この結果、総資産は、前連結会計年度末に比べ22億2千万円増加し、387億7千3百万円となりました。
② 負債の部
当連結会計年度末における流動負債は、前連結会計年度末に比べ3億8千8百万円増加し、47億4千万円となりました。その主な要因は、買掛金が2億3千6百万円、その他の流動負債が1億4千万円それぞれ増加したこと等によるものであります。
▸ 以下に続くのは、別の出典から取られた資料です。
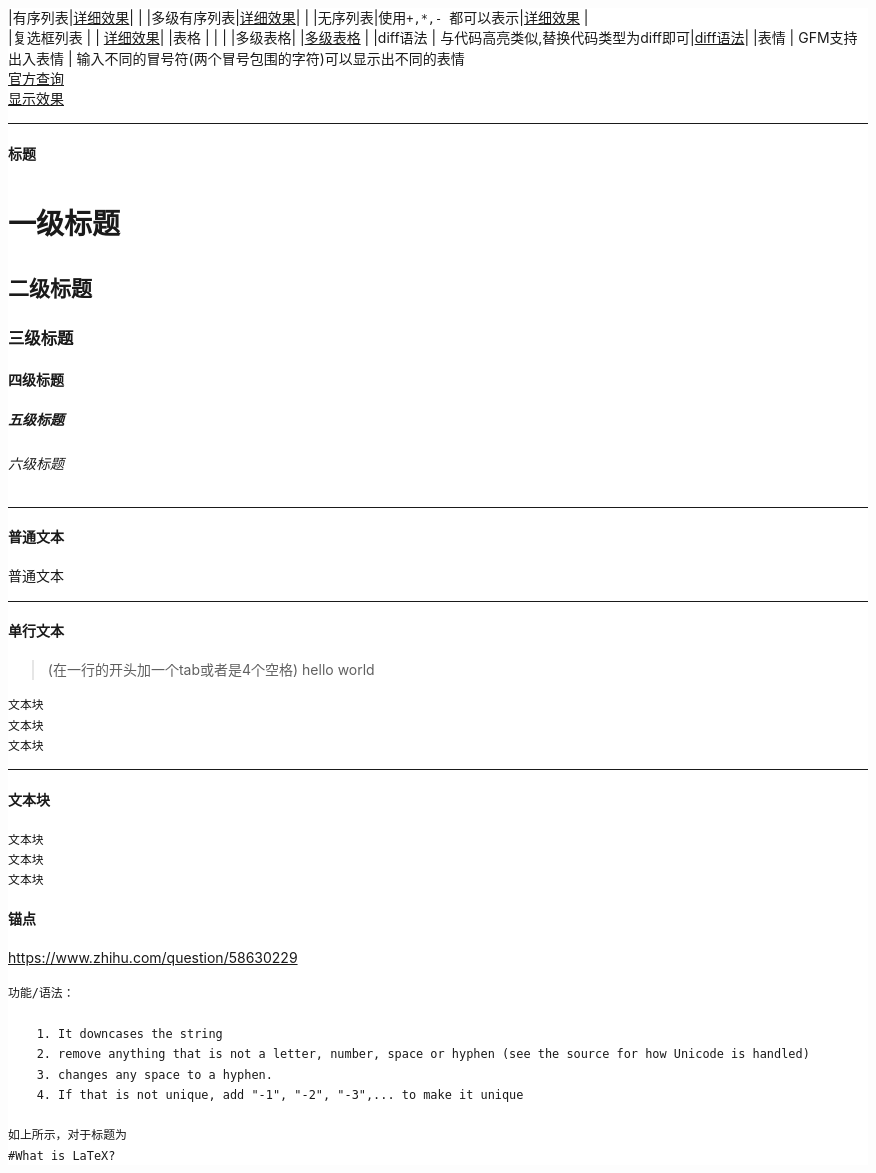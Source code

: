 |有序列表|[详细效果](#有序列表)| |
|多级有序列表|[详细效果](#多级有序列表)| |
|无序列表|使用`+,*,- `都可以表示|[详细效果](#有序列表) |  
|复选框列表 |  | [详细效果](#复选框)|
|表格 | | |
|多级表格|  |[多级表格](多级表格)   |
|diff语法 | 与代码高亮类似,替换代码类型为diff即可|[diff语法](#diff语法)|
|表情 | GFM支持出入表情 | 输入不同的冒号符(两个冒号包围的字符)可以显示出不同的表情<br> [官方查询](http://www.emoi-cheat-sheet.com)<br> [显示效果](./emoji.md)

***
#### 标题

# 一级标题
## 二级标题
### 三级标题
#### 四级标题
##### 五级标题
###### 六级标题
****

####  普通文本
普通文本

***

#### 单行文本
> (在一行的开头加一个tab或者是4个空格)
    hello world

    文本块
    文本块
    文本块
***

#### 文本块
```
文本块
文本块
文本块
```  


#### 锚点
https://www.zhihu.com/question/58630229
```
功能/语法：

	1. It downcases the string
	2. remove anything that is not a letter, number, space or hyphen (see the source for how Unicode is handled)
	3. changes any space to a hyphen.
	4. If that is not unique, add "-1", "-2", "-3",... to make it unique

如上所示，对于标题为
#What is LaTeX?
```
固定負債は、前連結会計年度末に比べ2千6百万円増加し、2億5百万円となりました。
この結果、負債合計は、前連結会計年度末に比べ4億1千4百万円増加し、49億4千6百万円となりました。
③ 純資産の部
当連結会計年度末における純資産合計は、前連結会計年度末に比べ18億5百万円増加し、338億2千7百万円となりました。その主な要因は、利益剰余金が17億1千3百万円、為替換算調整勘定が1億2千1百万それぞれ増加したこと等によるものであります。
この結果、自己資本比率は87.2%となりました。
④ キャッシュ・フローの状況
当連結会計年度末における現金及び現金同等物(以下「資金」という)は、前連結会計年度末に比べ30億7千1百万円増加し、91億2千6百万円となりました。
当連結会計年度末における各キャッシュ・フローの状況とそれらの要因は次のとおりであります。
(営業活動によるキャッシュ・フロー)
営業活動の結果得られた資金は42億7千7百万円(前年同期は6億5千5百万円の使用)となりました。主な増加要因は税金等調整前当期純利益が39億6千8百万円、減価償却費が36億7千4百万円等であり、主な減少要因は貸与資産の取得による支出が26億円、法人税等の支払額が17億4千3百万円等によるものであります。
(投資活動によるキャッシュ・フロー)
投資活動の結果使用した資金は5億8千6百万円(前年同期は1千2百万円の使用)となりました。主な増加要因は定期預金の払戻による収入が1億円等であり、主な減少要因は社用資産の取得による支出が5億8千7百万円等によるものであります。
(財務活動によるキャッシュ・フロー)
財務活動の結果使用した資金は5億5千5百万円(前年同期比29.0%増)となりました。これは主に配当金の支払額が5億5千5百万円等によるものであります。
(6)経営者の問題認識と今後の方針について
当社グループの今後の方針として、販売については引き続きモジュール・システム建築に注力し、ユニットハウス建築と合わせて低層建築市場の開拓を推進するほか、レンタルについては、M&Aも含め積極的に貸与資産の設備投資を行い、さらなるシェア拡大の推進とともに果敢に新規先への営業攻勢をかけてまいります。また、海外については、ブラジル、インドネシア及びタイにおいてモジュール建築・ユニットハウス建築の受注を推進するとともに、次の進出候補国の選定を進め、継続的に海外事業ネットワークの拡大を推進していく方針であります。さらに、人材強化及び製造工程のロボット化による生産性の向上や部材の見直しなどにより製造原価の削減に努めるほか、基幹システムの改善などITを活用した業務の迅速化・効率化に努めてまいります。
また、民間企業等の設備投資の早期回収に応えるため、短納期、低コストのモジュール建築・システム建築を中心に低層建築市場の開拓を推進するとともに、建築施工体制の充実を図ります。また、価格競争力を強化するため、引き続き物流配置の最適化を行うほか、貸与資産の修理整備体制の指導強化により運用年数を延ばし、製造ならびに営業コストの長期的削減に努めてまいります。
さらに、増加・多様化する一般需要向け商品開発と、製品に対する信頼感を一層高めるため製造品質管理の強化を進めるとともに、コーポレートガバナンスをはじめコンプライアンスやリスクマネジメントに誠実に取り組むことにより、経営の透明性と健全性を確保し、継続的な企業価値の向上に努めてまいります。